Notifications You must be signed in to change notification settings

rbala19/Actor-Model-Encryption

Repository files navigation

Akka Actor Model for PII Encryption:

This project contains a model for parallel encryption of Database columns using Akka’s Actor Concurrency Library. This file will detail the high level functionality of the project, a quick introduction to akka actors, an overview of how to run the project, a brief summary of each java file in the project, and future steps to improve the project.

————————————————————————————————————————————————————————————————————————————————-

High Level Summary of Project Functionality:

Given user inputs of a table name and the names of columns to encrypt, the program queries the database for the relevant data and stores the entirety in memory. The data is batched out by a Batch Actor to various Select Actors (the quantity of which is user specified) that encrypt their respective batches. Upon encrypting the batch, the select actor sends the encrypted batch to an update actor, which makes the update call to the database. For every batch that a select actor receives, it creates a new update actor to perform the update call (a select actor has a boundless number of update actors under its jurisdiction). Once an update actor finishes its update, it terminates itself.

Encryption is currently performed using an inexpensive 64 bit encryption algorithm for strings. Integer encryption uses a simple XOR key encryptor.

The Actor system uses a connection pool to perform its functionality. A pool is created upon creation of the actor system, and every update Actor draws a new connection from the pool to perform its update, terminating the connection after the completion of the update.

————————————————————————————————————————————————————————————————————————————————-

Quick Introduction to Akka:

Actors are designed as abstractions that receive messages, and upon receiving those messages, either relay those messages to other actors or perform certain actors. In java, Actors implement the Abstract Class AbstractActor.
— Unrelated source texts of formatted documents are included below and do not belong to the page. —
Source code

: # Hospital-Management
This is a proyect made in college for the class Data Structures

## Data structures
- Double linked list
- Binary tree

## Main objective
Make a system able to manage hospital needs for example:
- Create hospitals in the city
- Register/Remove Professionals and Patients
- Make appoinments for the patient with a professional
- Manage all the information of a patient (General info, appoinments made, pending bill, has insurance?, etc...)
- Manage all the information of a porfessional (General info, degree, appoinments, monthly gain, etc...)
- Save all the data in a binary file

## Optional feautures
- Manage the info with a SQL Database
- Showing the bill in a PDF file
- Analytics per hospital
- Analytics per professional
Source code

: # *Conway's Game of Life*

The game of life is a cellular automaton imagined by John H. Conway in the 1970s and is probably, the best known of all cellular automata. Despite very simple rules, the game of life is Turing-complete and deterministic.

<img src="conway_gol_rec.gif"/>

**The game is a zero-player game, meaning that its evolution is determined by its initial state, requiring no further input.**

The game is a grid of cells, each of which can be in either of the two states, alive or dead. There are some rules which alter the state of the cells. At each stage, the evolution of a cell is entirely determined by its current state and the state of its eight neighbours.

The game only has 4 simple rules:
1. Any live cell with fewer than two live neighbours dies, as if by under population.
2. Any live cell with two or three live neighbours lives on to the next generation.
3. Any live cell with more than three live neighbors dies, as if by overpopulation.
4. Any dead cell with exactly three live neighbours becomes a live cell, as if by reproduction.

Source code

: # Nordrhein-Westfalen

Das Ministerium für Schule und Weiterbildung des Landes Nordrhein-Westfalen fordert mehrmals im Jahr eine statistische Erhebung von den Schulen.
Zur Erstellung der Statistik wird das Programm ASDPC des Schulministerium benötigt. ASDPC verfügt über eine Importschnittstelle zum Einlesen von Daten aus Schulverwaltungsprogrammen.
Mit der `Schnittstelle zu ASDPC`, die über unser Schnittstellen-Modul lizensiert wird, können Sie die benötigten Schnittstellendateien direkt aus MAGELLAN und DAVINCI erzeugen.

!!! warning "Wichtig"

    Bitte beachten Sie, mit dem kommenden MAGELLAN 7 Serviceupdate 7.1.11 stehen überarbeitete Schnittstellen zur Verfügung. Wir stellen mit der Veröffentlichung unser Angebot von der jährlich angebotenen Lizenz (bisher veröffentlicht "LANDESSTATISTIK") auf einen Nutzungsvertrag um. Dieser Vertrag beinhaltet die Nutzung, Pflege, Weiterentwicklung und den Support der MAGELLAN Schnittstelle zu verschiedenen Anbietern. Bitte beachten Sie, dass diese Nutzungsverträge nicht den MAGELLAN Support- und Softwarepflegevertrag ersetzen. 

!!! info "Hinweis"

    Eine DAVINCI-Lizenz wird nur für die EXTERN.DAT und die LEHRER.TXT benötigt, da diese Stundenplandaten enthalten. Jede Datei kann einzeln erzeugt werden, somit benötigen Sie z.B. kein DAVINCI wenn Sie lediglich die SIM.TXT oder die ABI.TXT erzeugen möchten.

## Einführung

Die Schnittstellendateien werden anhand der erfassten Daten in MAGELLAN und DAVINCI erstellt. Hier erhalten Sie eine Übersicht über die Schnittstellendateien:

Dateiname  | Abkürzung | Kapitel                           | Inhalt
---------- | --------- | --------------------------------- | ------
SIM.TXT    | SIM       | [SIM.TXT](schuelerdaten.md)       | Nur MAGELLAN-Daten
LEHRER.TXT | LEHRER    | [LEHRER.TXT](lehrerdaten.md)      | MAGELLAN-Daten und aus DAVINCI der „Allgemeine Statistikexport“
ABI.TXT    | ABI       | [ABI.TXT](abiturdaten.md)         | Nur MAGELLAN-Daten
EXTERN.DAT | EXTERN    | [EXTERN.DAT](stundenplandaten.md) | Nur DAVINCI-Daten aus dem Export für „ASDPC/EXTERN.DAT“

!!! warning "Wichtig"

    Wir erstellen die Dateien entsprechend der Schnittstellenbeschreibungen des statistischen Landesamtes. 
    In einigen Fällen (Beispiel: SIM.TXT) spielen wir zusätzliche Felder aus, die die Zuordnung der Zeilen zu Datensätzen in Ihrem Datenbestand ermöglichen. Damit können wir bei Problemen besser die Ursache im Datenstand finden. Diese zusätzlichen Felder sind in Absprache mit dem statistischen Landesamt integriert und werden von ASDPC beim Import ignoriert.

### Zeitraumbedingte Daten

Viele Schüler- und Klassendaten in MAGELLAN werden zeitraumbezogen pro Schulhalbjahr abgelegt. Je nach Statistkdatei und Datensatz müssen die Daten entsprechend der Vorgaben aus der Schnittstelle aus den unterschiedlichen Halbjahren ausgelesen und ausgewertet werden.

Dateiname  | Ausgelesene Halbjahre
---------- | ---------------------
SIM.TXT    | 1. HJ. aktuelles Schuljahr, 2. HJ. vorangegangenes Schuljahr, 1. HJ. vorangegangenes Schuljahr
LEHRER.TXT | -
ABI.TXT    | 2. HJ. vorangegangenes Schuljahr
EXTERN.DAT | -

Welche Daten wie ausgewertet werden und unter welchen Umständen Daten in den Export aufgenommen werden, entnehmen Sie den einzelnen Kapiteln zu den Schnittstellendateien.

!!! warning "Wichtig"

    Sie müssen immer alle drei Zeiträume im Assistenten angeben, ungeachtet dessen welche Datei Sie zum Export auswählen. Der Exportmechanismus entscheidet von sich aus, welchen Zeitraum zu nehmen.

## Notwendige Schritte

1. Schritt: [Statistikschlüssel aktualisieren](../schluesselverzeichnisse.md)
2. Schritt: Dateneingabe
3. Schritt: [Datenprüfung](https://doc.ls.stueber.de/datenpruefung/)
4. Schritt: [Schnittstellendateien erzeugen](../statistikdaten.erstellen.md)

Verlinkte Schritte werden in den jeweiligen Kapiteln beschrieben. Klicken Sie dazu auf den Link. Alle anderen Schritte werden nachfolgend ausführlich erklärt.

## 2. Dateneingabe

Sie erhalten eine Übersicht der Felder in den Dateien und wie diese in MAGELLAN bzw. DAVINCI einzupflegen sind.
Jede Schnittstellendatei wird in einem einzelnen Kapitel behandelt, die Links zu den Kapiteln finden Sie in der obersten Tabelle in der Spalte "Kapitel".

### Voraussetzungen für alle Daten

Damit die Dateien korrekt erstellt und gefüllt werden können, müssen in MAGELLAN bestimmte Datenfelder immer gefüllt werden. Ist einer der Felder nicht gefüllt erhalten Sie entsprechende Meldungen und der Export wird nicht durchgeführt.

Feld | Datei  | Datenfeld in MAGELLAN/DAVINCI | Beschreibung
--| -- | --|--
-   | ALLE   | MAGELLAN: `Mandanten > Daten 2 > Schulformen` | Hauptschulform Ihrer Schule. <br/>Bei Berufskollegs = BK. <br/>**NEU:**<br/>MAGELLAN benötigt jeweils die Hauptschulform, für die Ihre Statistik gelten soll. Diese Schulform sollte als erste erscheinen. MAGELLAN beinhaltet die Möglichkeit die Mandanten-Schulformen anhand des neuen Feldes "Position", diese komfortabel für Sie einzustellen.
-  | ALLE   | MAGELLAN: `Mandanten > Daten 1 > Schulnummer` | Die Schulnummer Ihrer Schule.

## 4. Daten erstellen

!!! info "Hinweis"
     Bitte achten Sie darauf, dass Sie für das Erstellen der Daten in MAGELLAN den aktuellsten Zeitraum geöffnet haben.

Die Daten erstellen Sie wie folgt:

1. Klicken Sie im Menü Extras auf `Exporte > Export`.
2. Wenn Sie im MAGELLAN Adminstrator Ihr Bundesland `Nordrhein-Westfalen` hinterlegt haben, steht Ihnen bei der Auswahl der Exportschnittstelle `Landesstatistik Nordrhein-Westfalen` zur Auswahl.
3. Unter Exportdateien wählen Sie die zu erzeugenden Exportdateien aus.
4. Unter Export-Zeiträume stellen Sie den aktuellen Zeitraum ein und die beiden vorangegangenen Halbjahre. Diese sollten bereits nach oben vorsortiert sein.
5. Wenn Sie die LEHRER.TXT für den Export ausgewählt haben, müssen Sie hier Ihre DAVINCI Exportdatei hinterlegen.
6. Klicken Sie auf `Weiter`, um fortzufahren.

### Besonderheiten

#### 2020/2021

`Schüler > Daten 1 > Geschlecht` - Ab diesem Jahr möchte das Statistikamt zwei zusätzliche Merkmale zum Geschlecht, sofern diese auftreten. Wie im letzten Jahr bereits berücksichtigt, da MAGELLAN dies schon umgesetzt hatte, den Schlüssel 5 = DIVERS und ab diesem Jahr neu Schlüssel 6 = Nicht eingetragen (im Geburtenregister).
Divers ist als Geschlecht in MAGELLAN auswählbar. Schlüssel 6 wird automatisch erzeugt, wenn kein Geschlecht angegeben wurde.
Abstract Actor requires implementation of the method createReceive(), which underlines how an actor acts upon receiving a message. createReceive uses the method match, whose first argument is an object type, and whose second argument is a lambda function dictating how an actor should act upon receiving a message of that particular object type.

Example:

createReceive() { return receiveBuilder() .match(Batch.class, b -> { Batch e = encryptBatch(b); updateActor.tell(b); });

}

This actor, upon receiving a batch, encrypts it and sends it to the update Actor. Notice the “tell” function. To relay a message to another actor, the recipient actor must call the tell function, with an argument of the message to be relayed. The above example more or less specifies the functionality of the Select Actor.

In addition to dictating actor receive behavior, one must configure the actor hierarchy. Traditionally, actors receive messages from parents and relay messages to children. A child is usually represented as an instance variable within a parent actor. This child can be initialized upon receiving a message or upon creation of the parent (see SelectActor and BatchActor for respective examples).

Instead of representing one child Actor as an instance variable, one can also hold multiple children in routing systems. A router not only encompasses multiple children, but also dictates how messages are relayed to those children. Multiple routing strategies, such as RoundRobin and SmallestMailbox, are available to utilize.

Here is the hierarchy used in this project:

Batch Actor (Always 1)

 - Select Actor (Fixed number specified by User) 

	 - Update Actor (new UpdateActor created for every batch received 				by Select Actor, no limit)

A Batch Actor receives an Encrypt Request and outputs a batch to each select actor; a select actor receives a batch and outputs an encrypted batch to a new update actor; an update actor makes the update call to the database.

————————————————————————————————————————————————————————————————————————————————-

Overview of Running the Project:

The Supervisor class manages the running of the project. First, run Supervisor.setup, specifying the intended number of select actors to create, the port used to connect to the database, and database name.

Then, add a query to the queue using Supervisor.addRequest, specifying whether to decrypt or encrypt, tableName, primary key column, and all names of columns to encrypt. Multiple queries can be added to Supervisor before actor Model is run.

Then, start the actor system by calling Supervisor.run.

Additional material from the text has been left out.